Ich brachte Salzwasser zum Kochen und kochte darin den Teig mithilfe eines Nockerlsiebes und einer Teigkarte ein. Mit einem Kochlöffel rührte ich im Topf, um Klumpenbildung zu verhindern, und schon waren die Nockerln fertig.
In einer Pfanne schmolz ich Butter, schwenkte darin die Nockerln, salzte sie und schlug drei Eier hinein. Schon war das Mahl gerichtet.
Ich bereitete noch einen grünen Salat zu, mit bestem Kürbiskernöl, und war stolz auf meine kulinarische Leistung.

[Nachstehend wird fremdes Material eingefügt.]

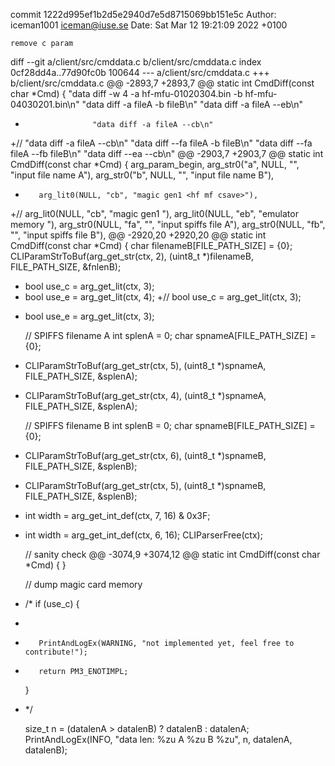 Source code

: commit 1222d995ef1b2d5e2940d7e5d8715069bb151e5c
Author: iceman1001 <iceman@iuse.se>
Date:   Sat Mar 12 19:21:09 2022 +0100

    remove c param

diff --git a/client/src/cmddata.c b/client/src/cmddata.c
index 0cf28dd4a..77d90fc0b 100644
--- a/client/src/cmddata.c
+++ b/client/src/cmddata.c
@@ -2893,7 +2893,7 @@ static int CmdDiff(const char *Cmd) {
                     "data diff -w 4 -a hf-mfu-01020304.bin -b hf-mfu-04030201.bin\n"
                     "data diff -a fileA -b fileB\n"
                     "data diff -a fileA --eb\n"
-                    "data diff -a fileA --cb\n"
+//                    "data diff -a fileA --cb\n"
                     "data diff --fa fileA -b fileB\n"
                     "data diff --fa fileA --fb fileB\n"
                     "data diff --ea --cb\n"
@@ -2903,7 +2903,7 @@ static int CmdDiff(const char *Cmd) {
         arg_param_begin,
         arg_str0("a",  NULL, "<fn>", "input file name A"),
         arg_str0("b",  NULL, "<fn>", "input file name B"),
-        arg_lit0(NULL, "cb", "magic gen1 <hf mf csave>"),
+//        arg_lit0(NULL, "cb", "magic gen1 <hf mf csave>"),
         arg_lit0(NULL, "eb", "emulator memory <hf mf esave>"),
         arg_str0(NULL, "fa", "<fn>", "input spiffs file A"),
         arg_str0(NULL, "fb", "<fn>", "input spiffs file B"),
@@ -2920,20 +2920,20 @@ static int CmdDiff(const char *Cmd) {
     char filenameB[FILE_PATH_SIZE] = {0};
     CLIParamStrToBuf(arg_get_str(ctx, 2), (uint8_t *)filenameB, FILE_PATH_SIZE, &fnlenB);
 
-    bool use_c = arg_get_lit(ctx, 3);
-    bool use_e = arg_get_lit(ctx, 4);
+//    bool use_c = arg_get_lit(ctx, 3);
+    bool use_e = arg_get_lit(ctx, 3);
 
     // SPIFFS filename A
     int splenA = 0;
     char spnameA[FILE_PATH_SIZE] = {0};
-    CLIParamStrToBuf(arg_get_str(ctx, 5), (uint8_t *)spnameA, FILE_PATH_SIZE, &splenA);
+    CLIParamStrToBuf(arg_get_str(ctx, 4), (uint8_t *)spnameA, FILE_PATH_SIZE, &splenA);
 
     // SPIFFS filename B
     int splenB = 0;
     char spnameB[FILE_PATH_SIZE] = {0};
-    CLIParamStrToBuf(arg_get_str(ctx, 6), (uint8_t *)spnameB, FILE_PATH_SIZE, &splenB);
+    CLIParamStrToBuf(arg_get_str(ctx, 5), (uint8_t *)spnameB, FILE_PATH_SIZE, &splenB);
 
-    int width = arg_get_int_def(ctx, 7, 16) & 0x3F;
+    int width = arg_get_int_def(ctx, 6, 16);
     CLIParserFree(ctx);
 
     // sanity check
@@ -3074,9 +3074,12 @@ static int CmdDiff(const char *Cmd) {
     }
 
     // dump magic card memory
+    /*
     if (use_c) {
-
+        PrintAndLogEx(WARNING, "not implemented yet, feel free to contribute!");
+        return PM3_ENOTIMPL;
     }
+    */
 
     size_t n = (datalenA > datalenB) ? datalenB : datalenA;
     PrintAndLogEx(INFO, "data len:  %zu   A %zu  B %zu", n, datalenA, datalenB);
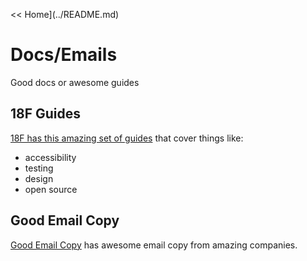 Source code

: << Home](../README.md)

# Docs/Emails
Good docs or awesome guides

## 18F Guides
[18F has this amazing set of guides](https://pages.18f.gov/guides/) that cover things like:

- accessibility
- testing
- design
- open source

## Good Email Copy
[Good Email Copy](http://www.goodemailcopy.com/) has awesome email copy from amazing companies.
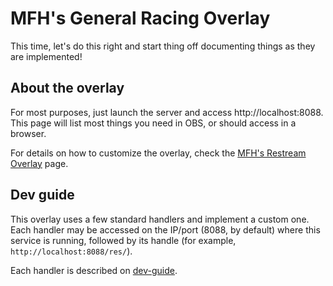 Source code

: # MFH's General Racing Overlay

This time, let's do this right and start thing off documenting things as they are implemented!

## About the overlay

For most purposes, just launch the server and access http://localhost:8088. This page will list most things you need  in OBS, or should access in a browser.

For details on how to customize the overlay, check the [MFH's Restream Overlay](overlay.md) page.

## Dev guide

This overlay uses a few standard handlers and implement a custom one. Each handler may be accessed on the IP/port (8088, by default) where this service is running, followed by its handle (for example, `http://localhost:8088/res/`).

Each handler is described on [dev-guide](dev-guide.md).
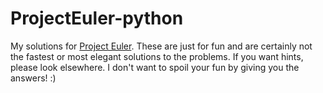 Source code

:ProjectEuler-python
===================

My solutions for [Project Euler](https://projecteuler.net/).  These are just for fun and are certainly not
the fastest or most elegant solutions to the problems.  If you want hints,
please look elsewhere.  I don't want to spoil your fun by giving you
the answers! :)
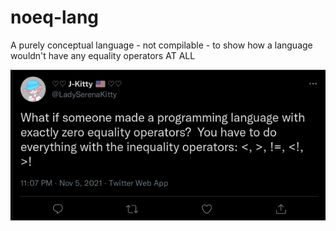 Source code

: # noeq-lang
A purely conceptual language - not compilable - to show how a language wouldn't have any equality operators AT ALL

![What if someone made a programming language with exactly zero equality operators?  You have to do everything with the inequality operators: <, >, !=, <!, >!](./2021-11-05_23-46.png) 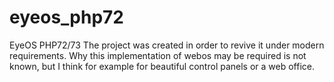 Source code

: # eyeos_php72
EyeOS PHP72/73
The project was created in order to revive it under modern requirements. Why this implementation of webos may be required is not known, but I think for example for beautiful control panels or a web office.
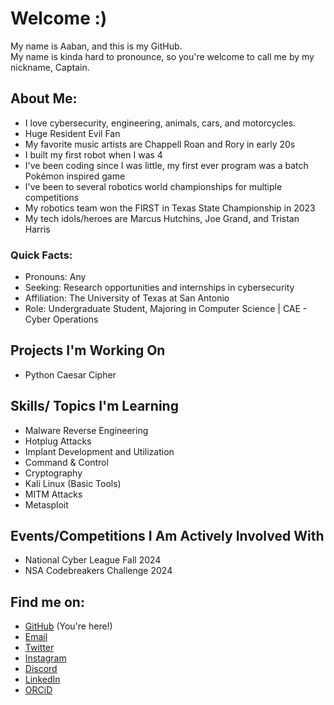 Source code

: # Welcome :)
<p>My name is Aaban, and this is my GitHub.<br />
My name is kinda hard to pronounce, so you're welcome to call me by my nickname, Captain.</p>

## About Me:
- I love cybersecurity, engineering, animals, cars, and motorcycles.
- Huge Resident Evil Fan
- My favorite music artists are Chappell Roan and Rory in early 20s
- I built my first robot when I was 4
- I've been coding since I was little, my first ever program was a batch Pokémon inspired game
- I've been to several robotics world championships for multiple competitions
- My robotics team won the FIRST in Texas State Championship in 2023
- My tech idols/heroes are Marcus Hutchins, Joe Grand, and Tristan Harris
### Quick Facts:
- Pronouns: Any
- Seeking: Research opportunities and internships in cybersecurity
- Affiliation: The University of Texas at San Antonio  
- Role: Undergraduate Student, Majoring in Computer Science | CAE - Cyber Operations  

## Projects I'm Working On
- Python Caesar Cipher

## Skills/ Topics I'm Learning
- Malware Reverse Engineering
- Hotplug Attacks
- Implant Development and Utilization
- Command & Control
- Cryptography
- Kali Linux (Basic Tools)
- MITM Attacks
- Metasploit

## Events/Competitions I Am Actively Involved With
- National Cyber League Fall 2024
- NSA Codebreakers Challenge 2024

## Find me on:
- [GitHub](https://github.com/zepphen "zepphen") (You're here!)
- [Email](mailto:zepphen@proton.me)
- [Twitter](https://twitter.com/zepphen)
- [Instagram](https://instagram.com/zepphenyrr)
- [Discord](https://discordapp.com/users/388759933128278016)
- [LinkedIn](https://www.linkedin.com/in/aaban-moiz)
- [ORCiD](https://orcid.org/0009-0008-5267-2374)
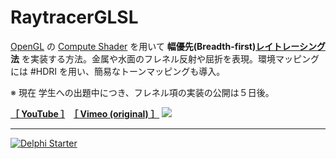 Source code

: # RaytracerGLSL

[OpenGL](https://ja.wikipedia.org/wiki/OpenGL) の [Compute Shader](https://www.khronos.org/opengl/wiki/Compute_Shader) を用いて **幅優先(Breadth-first)[レイトレーシング](https://ja.wikipedia.org/wiki/レイトレーシング)法** を実装する方法。金属や水面のフレネル反射や屈折を表現。環境マッピングには #HDRI を用い、簡易なトーンマッピングも導入。

※ 現在 学生への出題中につき、フレネル項の実装の公開は５日後。

[**［ YouTube ］**](https://youtu.be/NjPYuC4lKfo)　[**［ Vimeo (original) ］**](https://vimeo.com/270096538)
[![](https://github.com/LUXOPHIA/Raytracer_OpenGL/raw/master/--------/_SCREENSHOT/RaytracerGLSL.png)]()

----

[![Delphi Starter](http://img.en25.com/EloquaImages/clients/Embarcadero/%7B063f1eec-64a6-4c19-840f-9b59d407c914%7D_dx-starter-bn159.png)](https://www.embarcadero.com/jp/products/delphi/starter)
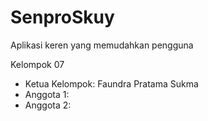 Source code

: # SenproSkuy
Aplikasi keren yang memudahkan pengguna

Kelompok 07
- Ketua Kelompok: Faundra Pratama Sukma
- Anggota 1: 
- Anggota 2: 

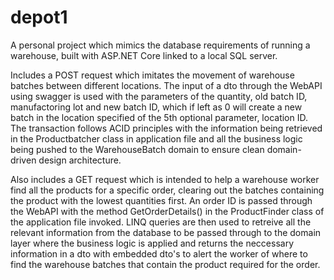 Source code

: # depot1
A personal project which mimics the database requirements of running a warehouse, built with ASP.NET Core linked to a local SQL server. 

Includes a POST request which imitates the movement of warehouse batches between different locations. The input of a dto through the WebAPI using swagger is used with the parameters
of the quantity, old batch ID, manufactoring lot and new batch ID, which if left as 0 will create a new batch in the location specified of the 5th optional parameter, location ID.
The transaction follows ACID principles with the information being retrieved in the Productbatcher class in application file and all the business logic being pushed to the WarehouseBatch domain
to ensure clean domain-driven design architecture. 

Also includes a GET request which is intended to help a warehouse worker find all the products for a specific order, clearing out the batches containing the product with the lowest quantities first.
An order ID is passed through the WebAPI with the method GetOrderDetails() in the ProductFinder class of the application file invoked. LINQ queries are then used
to retreive all the relevant information from the database to be passed through to the domain layer where the business logic is applied and returns the neccessary information in a 
dto with embedded dto's to alert the worker of where to find the warehouse batches that contain the product required for the order.
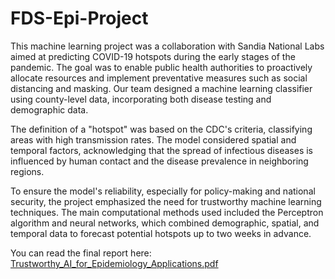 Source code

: # FDS-Epi-Project

This machine learning project was a collaboration with Sandia National Labs aimed at predicting COVID-19 hotspots during the early stages of the pandemic. The goal was to enable public health authorities to proactively allocate resources and implement preventative measures such as social distancing and masking. Our team designed a machine learning classifier using county-level data, incorporating both disease testing and demographic data.


The definition of a "hotspot" was based on the CDC's criteria, classifying areas with high transmission rates. The model considered spatial and temporal factors, acknowledging that the spread of infectious diseases is influenced by human contact and the disease prevalence in neighboring regions.

To ensure the model's reliability, especially for policy-making and national security, the project emphasized the need for trustworthy machine learning techniques. The main computational methods used included the Perceptron algorithm and neural networks, which combined demographic, spatial, and temporal data to forecast potential hotspots up to two weeks in advance.

You can read the final report here: [Trustworthy_AI_for_Epidemiology_Applications.pdf](https://github.com/ecthompsoncodes/FDS-Epi-Project/files/15179439/Trustworthy_AI_for_Epidemiology_Applications.pdf)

Eiernockerln mit grünem Salat war nämlich die Lieblingsspeise des Mannes, dessen Andenken ich an diesem Tag im April hochhalten wollte.
Ich wollte mich an den Tisch setzen und mit dem Verzehr der Köstlichkeit beginnen, als mein Telefon läutete. Nachdem das Gespräch geendet hatte, warf ich zufällig einen Blick auf das Display meines Mobiltelefons und erschrak.
Ich begann zu weinen und konnte das Gericht nicht anrühren. Ich nahm den Teller, lief nach draußen zum Zaun der Nachbarin und leerte die Nockerln in den für diese Zwecke bestimmten Teil des Hühnerauslaufes. Den Salat leerte ich auf unseren Komposthaufen.
Dann setzte ich mich wieder an den Tisch, aß ein Stück Brot und weinte abermals.
Ich hatte die Eiernockerln mit grünem Salat am zwanzigsten April zubereitet. Doch mein lieber Erbonkel Anselm, auf dessen Bauernhof ich heute lebe und dessen Leibspeise eben diese Nockerln waren, hat erst am einundzwanzigsten April Namenstag.